### Problem to solve
From the entries, return every line where the string "AnimeHub" shows up.

### Provided records
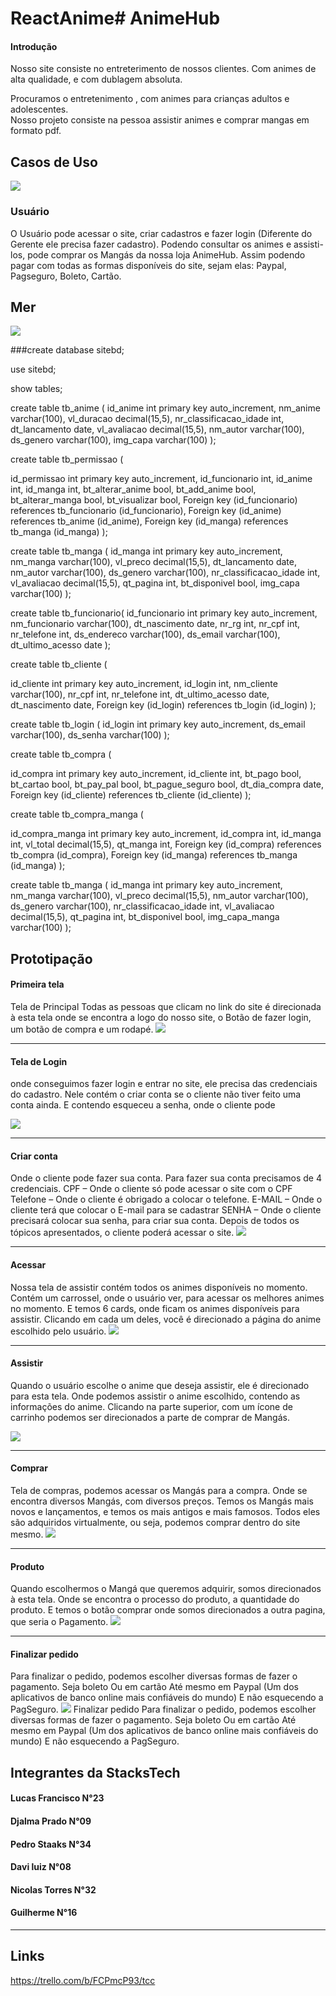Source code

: # ReactAnime# AnimeHub 

#### Introdução 


Nosso site consiste no entreterimento de nossos clientes. 
Com animes de alta qualidade, e com dublagem absoluta.

Procuramos o entretenimento , com animes para crianças adultos e
adolescentes.<br>
 Nosso projeto consiste na pessoa assistir animes e comprar
mangas em formato pdf.


## Casos de Uso
![](https://i.imgur.com/VA8XEiM.png)




### Usuário
O Usuário pode acessar o site, criar cadastros e fazer login (Diferente do Gerente ele precisa fazer cadastro). Podendo consultar os animes e assisti-los, pode comprar os Mangás da nossa loja AnimeHub. 
Assim podendo pagar com todas as formas disponíveis do site, sejam elas: Paypal, Pagseguro, Boleto, Cartão.

## Mer
![](https://i.imgur.com/gV9Aoc4.png)

###create database sitebd;

use sitebd;

show tables;

create table tb_anime (
id_anime int primary key auto_increment,
nm_anime varchar(100),
vl_duracao decimal(15,5),
nr_classificacao_idade int,
dt_lancamento date,
vl_avaliacao decimal(15,5),
nm_autor varchar(100),
ds_genero varchar(100),
img_capa varchar(100)
);

create table tb_permissao (

id_permissao int primary key auto_increment,
id_funcionario int,
id_anime int,
id_manga int,
bt_alterar_anime bool,
bt_add_anime bool,
bt_alterar_manga bool,
bt_visualizar bool,
Foreign key (id_funcionario) references tb_funcionario (id_funcionario),
Foreign key (id_anime) references tb_anime (id_anime),
Foreign key (id_manga) references tb_manga (id_manga)
);

create table tb_manga (
id_manga  int primary key auto_increment,
nm_manga varchar(100),
vl_preco decimal(15,5),
dt_lancamento date,
nm_autor varchar(100),
ds_genero varchar(100),
nr_classificacao_idade int,
vl_avaliacao decimal(15,5),
qt_pagina int,
bt_disponivel bool,
img_capa varchar(100)
);

create table tb_funcionario(
id_funcionario  int primary key auto_increment,
nm_funcionario varchar(100),
dt_nascimento date,
nr_rg int,
nr_cpf int,
nr_telefone int,
ds_endereco varchar(100),
ds_email varchar(100),
dt_ultimo_acesso date
);

create table tb_cliente (

id_cliente  int primary key auto_increment,
id_login int,
nm_cliente varchar(100),
nr_cpf int,
nr_telefone int,
dt_ultimo_acesso date,
dt_nascimento date,
Foreign key (id_login) references tb_login (id_login)
);

create table tb_login (
id_login int primary key auto_increment,
ds_email varchar(100),
ds_senha varchar(100)
);

create table tb_compra (

id_compra int primary key auto_increment,
id_cliente int,
bt_pago bool,
bt_cartao bool,
bt_pay_pal bool,
bt_pague_seguro bool,
dt_dia_compra date,
Foreign key (id_cliente) references tb_cliente (id_cliente)
);

create table tb_compra_manga (

id_compra_manga int primary key auto_increment,
id_compra int,
id_manga int,
vl_total decimal(15,5),
qt_manga int,
Foreign key (id_compra) references tb_compra (id_compra),
Foreign key (id_manga) references tb_manga (id_manga)
);

create table tb_manga (
id_manga int primary key auto_increment,
nm_manga varchar(100),
vl_preco decimal(15,5),
nm_autor varchar(100),
ds_genero  varchar(100),
nr_classificacao_idade int,
vl_avaliacao decimal(15,5),
qt_pagina int,
bt_disponivel bool,
img_capa_manga varchar(100)
);


## Prototipação 

#### Primeira tela 
Tela de Principal Todas as pessoas que clicam no link do site é direcionada à esta tela onde se encontra a logo do nosso site, o Botão de fazer login, um botão de compra e um rodapé.
![](https://i.imgur.com/pGTlTVp.png)
****

#### Tela de Login
onde conseguimos fazer login e entrar no site, ele precisa das credenciais do cadastro. Nele contém o criar conta se o cliente não tiver feito uma conta ainda. E contendo esqueceu a senha, onde o cliente pode 

![](https://i.imgur.com/vBNeS9b.png)
****

#### Criar conta 
Onde o cliente pode fazer sua conta. 
Para fazer sua conta precisamos de 4 credenciais. 
CPF – Onde o cliente só pode acessar o site com o CPF 
Telefone – Onde o cliente é obrigado a colocar o telefone.
E-MAIL – Onde o cliente terá que colocar o E-mail para se cadastrar 
SENHA – Onde o cliente precisará colocar sua senha, para criar sua conta. 
Depois de todos os tópicos apresentados, o cliente poderá acessar o site.
![](https://i.imgur.com/KwxM18p.png)
****

#### Acessar 
Nossa tela de assistir contém todos os animes disponíveis no momento. 
Contém um carrossel, onde o usuário ver, para acessar os melhores animes no momento. 
E temos 6 cards, onde ficam os animes disponíveis para assistir.
Clicando em cada um deles, você é direcionado a página do anime escolhido pelo usuário.
![](https://i.imgur.com/XmZxH3H.png)
****
#### Assistir
Quando o usuário escolhe o anime que deseja assistir, ele é direcionado para esta tela. 
Onde podemos assistir o anime escolhido, contendo as informações do anime. 
Clicando na parte superior, com um ícone de carrinho podemos ser direcionados a parte de comprar de Mangás. 
 

![](https://i.imgur.com/wxzrINX.png)
****
#### Comprar
Tela de compras, podemos acessar os Mangás para a compra.
Onde se encontra diversos Mangás, com diversos preços. Temos os Mangás mais novos e lançamentos, e temos os mais antigos e mais famosos.
Todos eles são adquiridos virtualmente, ou seja, podemos comprar dentro do site mesmo. 
![](https://i.imgur.com/OdTNFSU.png)
****

#### Produto
Quando escolhermos o Mangá que queremos adquirir, somos direcionados à esta tela. Onde se encontra o processo do produto, a quantidade do produto.
E temos o botão comprar onde somos direcionados a outra pagina, que seria o Pagamento. 
![](https://i.imgur.com/YcIl5kh.png)
***

#### Finalizar pedido
Para finalizar o pedido, podemos escolher diversas formas de fazer o pagamento. 
Seja boleto 
Ou em cartão 
Até mesmo em Paypal (Um dos aplicativos de banco online mais confiáveis do mundo)
E não esquecendo a PagSeguro.
![](https://i.imgur.com/tYlEWsR.png)
Finalizar pedido
Para finalizar o pedido, podemos escolher diversas formas de fazer o pagamento. 
Seja boleto 
Ou em cartão 
Até mesmo em Paypal (Um dos aplicativos de banco online mais confiáveis do mundo)
E não esquecendo a PagSeguro.


## Integrantes da StacksTech

#### Lucas Francisco N°23
#### Djalma Prado    N°09
#### Pedro Staaks    N°34
#### Davi luiz       N°08
#### Nicolas Torres  N°32
#### Guilherme       N°16
*******

## Links 
https://trello.com/b/FCPmcP93/tcc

### Answer for the task
: # ReactAnime# AnimeHub 
O Usuário pode acessar o site, criar cadastros e fazer login (Diferente do Gerente ele precisa fazer cadastro). Podendo consultar os animes e assisti-los, pode comprar os Mangás da nossa loja AnimeHub. 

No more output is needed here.